En conférence de presse à la fin d'une réunion de deux jours de ses députés à Gatineau, M. Legault a d'abord vanté l'approche prudente de sa vice-première-ministre, mais n'a pas mis de temps à clore le débat.

GATINEAU — Il n'y a pas d'islamophobie au Québec, a assuré jeudi le premier ministre François Legault, qui ferme la porte ouverte par sa vice-première ministre Geneviève Guilbault en faveur d'une journée nationale contre l'islamophobie.


Mme Guilbault avait manifesté en début de semaine son ouverture dans la foulée de la commémoration de la tuerie de la mosquée de Québec, survenue précisément il y a deux ans.

En conférence de presse à la fin d'une réunion de deux jours de ses députés à Gatineau, M. Legault a d'abord vanté l'approche prudente de sa vice-première-ministre, mais n'a pas mis de temps à clore le débat.

«Geneviève (Guilbault) a été prudente en disant qu'on allait regarder ça, on l'a regardé et il n'y en aura pas, c'est clair, là», a dit le premier ministre.

Quant aux motifs qui justifient ce refus, il a été encore une fois laconique. «Bon, écoutez, je ne pense pas qu'il y a de l'islamophobie au Québec», a-t-il tranché.

Après la conférence de presse, un attaché de presse du gouvernement, Ewan Sauves, s'est rendu à la hâte dans la salle des médias pour préciser que «le premier ministre voulait dire: il n'y a pas de courant d'islamophobie au Québec».

Cela demeure un enjeu délicat au Québec depuis les tout débuts du débat sur les accommodements raisonnables en 2007, suivi des diverses tentatives des gouvernements successifs, du Parti libéral, du Parti québécois et désormais de la CAQ, de légiférer sur la question de la laïcité et du port des signes religieux.

L'interdiction éventuelle du port des signes religieux par les représentants de l'État en position d'autorité, que prône la CAQ, se trouverait à toucher par exemple des musulmanes qui souhaitent porter le voile ou le foulard.

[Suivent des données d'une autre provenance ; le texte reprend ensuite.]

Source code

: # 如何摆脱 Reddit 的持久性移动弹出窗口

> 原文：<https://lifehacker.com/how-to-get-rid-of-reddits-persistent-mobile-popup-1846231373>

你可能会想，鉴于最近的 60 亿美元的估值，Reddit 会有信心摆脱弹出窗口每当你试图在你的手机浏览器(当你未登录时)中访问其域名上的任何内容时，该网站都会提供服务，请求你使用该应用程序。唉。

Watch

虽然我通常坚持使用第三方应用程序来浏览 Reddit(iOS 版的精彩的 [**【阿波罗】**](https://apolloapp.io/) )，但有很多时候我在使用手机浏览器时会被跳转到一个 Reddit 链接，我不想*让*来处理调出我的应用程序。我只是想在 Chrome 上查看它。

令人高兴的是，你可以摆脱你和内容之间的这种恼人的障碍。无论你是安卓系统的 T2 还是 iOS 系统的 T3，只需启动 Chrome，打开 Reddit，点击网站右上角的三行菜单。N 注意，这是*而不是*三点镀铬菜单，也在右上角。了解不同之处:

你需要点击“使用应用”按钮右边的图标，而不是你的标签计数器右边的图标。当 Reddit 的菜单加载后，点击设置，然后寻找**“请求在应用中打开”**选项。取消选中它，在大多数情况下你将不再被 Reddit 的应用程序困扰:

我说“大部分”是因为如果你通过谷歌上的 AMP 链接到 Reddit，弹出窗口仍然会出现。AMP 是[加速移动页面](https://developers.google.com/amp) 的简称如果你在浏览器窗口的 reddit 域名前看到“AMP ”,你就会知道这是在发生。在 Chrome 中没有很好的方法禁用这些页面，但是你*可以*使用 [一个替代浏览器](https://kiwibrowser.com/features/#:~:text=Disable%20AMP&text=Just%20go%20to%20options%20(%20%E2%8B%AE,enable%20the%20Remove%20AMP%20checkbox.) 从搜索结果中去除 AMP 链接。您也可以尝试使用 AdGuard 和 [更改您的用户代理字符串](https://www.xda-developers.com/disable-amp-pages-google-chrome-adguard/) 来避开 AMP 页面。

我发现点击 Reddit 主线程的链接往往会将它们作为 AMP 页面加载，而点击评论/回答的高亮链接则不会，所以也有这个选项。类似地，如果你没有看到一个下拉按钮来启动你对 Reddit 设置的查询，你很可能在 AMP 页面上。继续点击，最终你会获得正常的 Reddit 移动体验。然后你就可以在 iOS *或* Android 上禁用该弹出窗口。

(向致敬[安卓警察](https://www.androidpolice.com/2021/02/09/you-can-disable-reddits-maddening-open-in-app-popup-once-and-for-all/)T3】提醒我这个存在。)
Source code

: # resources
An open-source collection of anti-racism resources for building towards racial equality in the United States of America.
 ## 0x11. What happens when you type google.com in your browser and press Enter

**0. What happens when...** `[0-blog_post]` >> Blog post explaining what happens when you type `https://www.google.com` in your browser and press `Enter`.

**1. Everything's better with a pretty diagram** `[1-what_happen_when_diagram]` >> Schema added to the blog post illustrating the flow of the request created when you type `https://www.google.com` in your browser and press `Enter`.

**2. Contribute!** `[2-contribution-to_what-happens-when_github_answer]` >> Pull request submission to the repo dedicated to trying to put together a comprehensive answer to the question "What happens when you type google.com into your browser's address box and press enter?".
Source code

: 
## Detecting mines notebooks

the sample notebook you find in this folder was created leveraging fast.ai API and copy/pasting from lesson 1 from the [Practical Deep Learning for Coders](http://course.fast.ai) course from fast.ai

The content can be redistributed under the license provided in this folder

À Ottawa, le comité parlementaire du Patrimoine avait recommandé il y a près d'un an au gouvernement fédéral de décréter le 29 janvier «Journée nationale de commémoration et d'activités concernant l'islamophobie et toute autre forme de discrimination religieuse».

L'idée avait été avancée par le Conseil national des musulmans canadiens qui avait écrit au premier ministre et avait été soumise au comité après l'adoption en Chambre de la motion M-103.

Les élus conservateurs, minoritaires au comité, avaient signé un rapport dissident où ils soulevaient certains problèmes tels que la définition du terme islamophobie et l'allégation non fondée, selon eux, qu'un climat de haine et de peur était en train de s'installer dans la population.

Il y a deux ans jour pour jour, six personnes avaient été tuées et 19 autres avaient été blessées lorsqu'Alexandre Bissonnette avait fait irruption dans leur lieu de culte le 29 janvier 2017. Bissonnette est en attente de sa peine. Il a plaidé coupable à six chefs d'accusation de meurtre prémédité et six autres de tentative de meurtre avec une arme à feu à autorisation restreinte.

Rappelons que de son côté, le maire de Toronto, John Tory, a désigné le 29 janvier jour de mémoire et d'action contre l'islamophobie dans sa ville.